Are there other ways to diagnose COVID-19? The artificial intelligence is offering new insights. Artificial intelligence is defined as computerized devices capable of being trained to perform tasks belonging exclusively to human intelligence. In our case, we will see an example of how a machine can be trained to accurately diagnose COVID-19.
At the Massachussetts Institute of Technology (MIT) in the USA, an algorithm has been developed that can recognize the typical cough of a patient suffering from COVID-19. The difference in sound between a “normal cough” and a “COVID cough” is imperceptible to the human ear, but the algorithm developed by Brian Subirana and colleagues is able to correctly diagnose the latter in 98.5% of patients positive for the virus (giving a false negative result in only 1.5% of cases). Furthermore, the specificity, which is the probability that a healthy individual will test negative, is 94.2% (so there is a 5.8% probability of a false positive result).
How was the algorithm trained? In April 2020, researchers set up a site to collect (forced or spontaneous) cough samples from volunteers (https://opensigma.mit.edu/, still accessible and available in English or Spanish).

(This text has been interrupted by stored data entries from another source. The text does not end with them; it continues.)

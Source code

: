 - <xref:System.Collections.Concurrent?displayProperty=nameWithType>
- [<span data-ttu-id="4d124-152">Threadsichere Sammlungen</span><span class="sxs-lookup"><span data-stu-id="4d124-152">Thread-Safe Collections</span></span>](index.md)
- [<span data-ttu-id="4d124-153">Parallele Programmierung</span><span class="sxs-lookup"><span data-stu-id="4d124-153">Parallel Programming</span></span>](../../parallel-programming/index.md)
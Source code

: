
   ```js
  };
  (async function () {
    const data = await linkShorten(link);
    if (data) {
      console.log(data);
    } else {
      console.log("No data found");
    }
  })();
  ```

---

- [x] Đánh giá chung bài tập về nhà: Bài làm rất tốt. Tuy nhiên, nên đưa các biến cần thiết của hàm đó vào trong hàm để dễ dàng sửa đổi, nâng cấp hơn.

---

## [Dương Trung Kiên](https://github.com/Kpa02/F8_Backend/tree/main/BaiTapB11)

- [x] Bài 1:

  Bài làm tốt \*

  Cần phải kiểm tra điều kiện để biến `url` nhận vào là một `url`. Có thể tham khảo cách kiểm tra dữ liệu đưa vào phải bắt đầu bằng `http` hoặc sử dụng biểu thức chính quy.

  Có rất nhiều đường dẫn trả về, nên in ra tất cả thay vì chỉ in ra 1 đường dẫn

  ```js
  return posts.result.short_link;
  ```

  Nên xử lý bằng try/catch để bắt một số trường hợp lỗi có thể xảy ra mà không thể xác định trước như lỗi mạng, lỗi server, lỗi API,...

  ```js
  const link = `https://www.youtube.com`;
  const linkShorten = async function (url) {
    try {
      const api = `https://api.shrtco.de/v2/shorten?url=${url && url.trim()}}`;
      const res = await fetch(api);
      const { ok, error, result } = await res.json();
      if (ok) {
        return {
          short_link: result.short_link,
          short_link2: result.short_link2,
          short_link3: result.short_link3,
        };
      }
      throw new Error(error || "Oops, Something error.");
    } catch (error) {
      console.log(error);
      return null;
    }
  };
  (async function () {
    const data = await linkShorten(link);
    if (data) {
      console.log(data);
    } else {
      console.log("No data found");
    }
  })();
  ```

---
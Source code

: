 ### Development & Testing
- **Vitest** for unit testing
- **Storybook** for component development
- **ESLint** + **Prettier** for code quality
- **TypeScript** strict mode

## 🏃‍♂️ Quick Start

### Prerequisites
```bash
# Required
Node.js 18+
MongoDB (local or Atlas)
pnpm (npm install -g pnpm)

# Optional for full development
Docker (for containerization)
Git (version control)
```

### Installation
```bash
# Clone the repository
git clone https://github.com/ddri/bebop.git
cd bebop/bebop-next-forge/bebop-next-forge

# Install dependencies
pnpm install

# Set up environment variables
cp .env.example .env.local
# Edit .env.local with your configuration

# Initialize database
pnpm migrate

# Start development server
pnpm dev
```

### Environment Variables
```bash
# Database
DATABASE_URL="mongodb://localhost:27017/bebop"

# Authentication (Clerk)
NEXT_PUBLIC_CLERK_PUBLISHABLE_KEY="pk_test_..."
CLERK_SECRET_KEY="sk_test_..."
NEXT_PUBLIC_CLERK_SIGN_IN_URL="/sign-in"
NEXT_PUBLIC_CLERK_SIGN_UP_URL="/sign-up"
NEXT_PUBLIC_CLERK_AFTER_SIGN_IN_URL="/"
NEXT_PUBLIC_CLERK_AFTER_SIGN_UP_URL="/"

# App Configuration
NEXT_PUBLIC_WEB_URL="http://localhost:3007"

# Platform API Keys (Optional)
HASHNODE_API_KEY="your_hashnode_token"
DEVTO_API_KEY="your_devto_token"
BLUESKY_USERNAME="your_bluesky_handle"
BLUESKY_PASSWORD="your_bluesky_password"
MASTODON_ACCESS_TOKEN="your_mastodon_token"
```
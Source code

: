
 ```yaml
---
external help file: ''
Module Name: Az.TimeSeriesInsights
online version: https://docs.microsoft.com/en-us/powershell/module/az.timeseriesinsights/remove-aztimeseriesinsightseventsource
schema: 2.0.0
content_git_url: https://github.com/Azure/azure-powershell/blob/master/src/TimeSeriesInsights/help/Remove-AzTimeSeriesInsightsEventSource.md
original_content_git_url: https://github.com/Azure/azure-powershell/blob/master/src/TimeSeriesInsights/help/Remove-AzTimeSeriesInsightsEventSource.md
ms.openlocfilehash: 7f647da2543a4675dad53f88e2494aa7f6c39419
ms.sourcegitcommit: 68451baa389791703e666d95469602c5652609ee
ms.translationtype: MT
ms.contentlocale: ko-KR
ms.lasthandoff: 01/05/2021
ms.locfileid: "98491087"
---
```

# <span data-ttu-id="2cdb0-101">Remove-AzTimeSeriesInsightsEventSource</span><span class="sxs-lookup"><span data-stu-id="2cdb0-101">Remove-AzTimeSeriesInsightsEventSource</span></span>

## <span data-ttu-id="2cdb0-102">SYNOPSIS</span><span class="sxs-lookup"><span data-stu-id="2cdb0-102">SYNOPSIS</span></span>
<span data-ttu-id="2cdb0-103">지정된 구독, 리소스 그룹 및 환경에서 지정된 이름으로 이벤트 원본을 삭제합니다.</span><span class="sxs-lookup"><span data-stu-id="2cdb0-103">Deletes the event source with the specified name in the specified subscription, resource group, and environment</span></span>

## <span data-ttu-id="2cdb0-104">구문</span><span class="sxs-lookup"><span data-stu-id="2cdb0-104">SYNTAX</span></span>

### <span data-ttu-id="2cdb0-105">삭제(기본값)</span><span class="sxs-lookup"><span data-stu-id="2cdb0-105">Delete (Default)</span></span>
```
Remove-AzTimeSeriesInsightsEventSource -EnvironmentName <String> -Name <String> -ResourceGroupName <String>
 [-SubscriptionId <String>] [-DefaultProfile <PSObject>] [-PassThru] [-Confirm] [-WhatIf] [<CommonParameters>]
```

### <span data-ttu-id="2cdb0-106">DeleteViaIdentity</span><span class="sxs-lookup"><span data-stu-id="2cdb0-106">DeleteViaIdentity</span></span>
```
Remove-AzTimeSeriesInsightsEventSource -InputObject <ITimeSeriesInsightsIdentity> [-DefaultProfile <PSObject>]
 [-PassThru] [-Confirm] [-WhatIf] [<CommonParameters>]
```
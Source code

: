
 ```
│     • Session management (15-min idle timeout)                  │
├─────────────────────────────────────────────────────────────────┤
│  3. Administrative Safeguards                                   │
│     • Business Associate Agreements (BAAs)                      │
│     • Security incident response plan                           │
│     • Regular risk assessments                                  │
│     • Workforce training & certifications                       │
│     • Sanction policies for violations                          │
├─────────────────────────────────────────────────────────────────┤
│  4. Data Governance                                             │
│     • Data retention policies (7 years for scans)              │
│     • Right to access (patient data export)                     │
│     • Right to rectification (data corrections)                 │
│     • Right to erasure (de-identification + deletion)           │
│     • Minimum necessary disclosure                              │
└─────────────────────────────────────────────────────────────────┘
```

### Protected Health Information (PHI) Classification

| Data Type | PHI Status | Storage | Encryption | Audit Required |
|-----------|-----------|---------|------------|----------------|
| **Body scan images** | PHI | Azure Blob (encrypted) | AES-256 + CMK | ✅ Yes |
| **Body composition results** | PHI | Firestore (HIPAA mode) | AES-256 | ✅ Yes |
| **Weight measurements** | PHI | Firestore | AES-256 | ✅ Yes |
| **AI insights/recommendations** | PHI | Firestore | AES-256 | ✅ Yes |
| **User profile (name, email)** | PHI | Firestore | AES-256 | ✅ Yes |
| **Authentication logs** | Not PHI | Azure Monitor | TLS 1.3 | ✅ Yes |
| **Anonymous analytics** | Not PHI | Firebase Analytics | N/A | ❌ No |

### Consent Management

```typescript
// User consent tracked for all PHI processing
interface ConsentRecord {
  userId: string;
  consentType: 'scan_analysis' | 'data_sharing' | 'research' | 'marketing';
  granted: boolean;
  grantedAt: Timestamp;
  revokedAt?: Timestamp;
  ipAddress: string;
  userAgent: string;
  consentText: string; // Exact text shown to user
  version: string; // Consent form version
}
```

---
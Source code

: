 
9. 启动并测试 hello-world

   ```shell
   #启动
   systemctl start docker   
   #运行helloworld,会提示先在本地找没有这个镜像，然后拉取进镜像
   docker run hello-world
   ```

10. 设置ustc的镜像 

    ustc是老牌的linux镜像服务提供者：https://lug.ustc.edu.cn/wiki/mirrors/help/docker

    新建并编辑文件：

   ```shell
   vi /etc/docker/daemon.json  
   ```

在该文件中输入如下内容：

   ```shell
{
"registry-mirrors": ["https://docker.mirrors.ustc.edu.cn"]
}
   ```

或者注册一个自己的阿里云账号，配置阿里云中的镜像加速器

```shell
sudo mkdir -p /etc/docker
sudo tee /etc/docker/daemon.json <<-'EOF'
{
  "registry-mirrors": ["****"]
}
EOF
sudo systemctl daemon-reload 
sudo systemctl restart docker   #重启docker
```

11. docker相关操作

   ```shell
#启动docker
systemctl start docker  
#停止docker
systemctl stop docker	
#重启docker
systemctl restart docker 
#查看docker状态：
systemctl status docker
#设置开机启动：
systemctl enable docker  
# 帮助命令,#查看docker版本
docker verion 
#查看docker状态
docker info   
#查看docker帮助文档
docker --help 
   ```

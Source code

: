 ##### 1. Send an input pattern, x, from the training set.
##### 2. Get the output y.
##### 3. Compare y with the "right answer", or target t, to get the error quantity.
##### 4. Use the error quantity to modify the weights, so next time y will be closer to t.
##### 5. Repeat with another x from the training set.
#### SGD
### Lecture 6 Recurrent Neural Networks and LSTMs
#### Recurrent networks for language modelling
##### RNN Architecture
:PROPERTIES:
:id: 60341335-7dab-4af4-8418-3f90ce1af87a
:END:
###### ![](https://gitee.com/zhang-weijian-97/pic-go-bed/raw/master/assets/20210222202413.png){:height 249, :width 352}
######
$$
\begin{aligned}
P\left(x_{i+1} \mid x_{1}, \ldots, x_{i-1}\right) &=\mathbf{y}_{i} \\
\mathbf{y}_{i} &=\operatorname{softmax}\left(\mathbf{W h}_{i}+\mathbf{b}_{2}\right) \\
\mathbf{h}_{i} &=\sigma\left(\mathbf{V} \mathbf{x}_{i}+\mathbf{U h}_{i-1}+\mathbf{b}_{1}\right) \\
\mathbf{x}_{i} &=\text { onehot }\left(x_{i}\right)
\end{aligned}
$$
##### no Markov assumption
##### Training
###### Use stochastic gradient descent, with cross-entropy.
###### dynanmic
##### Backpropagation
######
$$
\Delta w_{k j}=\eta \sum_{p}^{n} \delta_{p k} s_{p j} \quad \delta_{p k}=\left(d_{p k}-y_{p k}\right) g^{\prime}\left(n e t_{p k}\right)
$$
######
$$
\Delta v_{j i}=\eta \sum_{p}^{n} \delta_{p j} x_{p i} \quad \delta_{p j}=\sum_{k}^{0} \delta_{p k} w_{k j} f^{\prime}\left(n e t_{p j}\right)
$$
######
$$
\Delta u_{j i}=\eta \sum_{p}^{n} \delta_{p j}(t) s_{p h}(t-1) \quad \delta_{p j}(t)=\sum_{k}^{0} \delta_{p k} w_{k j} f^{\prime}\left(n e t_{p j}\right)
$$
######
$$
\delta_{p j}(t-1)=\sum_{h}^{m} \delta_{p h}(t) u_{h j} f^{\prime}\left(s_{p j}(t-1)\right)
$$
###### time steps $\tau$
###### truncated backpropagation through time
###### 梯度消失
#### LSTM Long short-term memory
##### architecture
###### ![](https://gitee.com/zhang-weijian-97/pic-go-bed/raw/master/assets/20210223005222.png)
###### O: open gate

In few months, they collected about 70,000 samples, of which 2,660 from patients diagnosed with COVID-19. After sampling, participants were asked for general and other information about any symptoms, including: fever, fatigue, sore throat, difficult breathing, persistent pain or pressure in the chest, diarrhea and cough. For the study, all the samples of people affected by COVID-19 and a representation of healthy people equal to the number of sick people (2660 + 2660) were selected. Of the 5320 selected samples, 80% (4256) were used for training, while the remaining 1064 were tested as “final exam”.
If this test is approved, it could be translated into a smartphone app to be used for daily screening of students and workers (given the immediacy of the response), or for random sampling in order to quickly detect new outbreaks.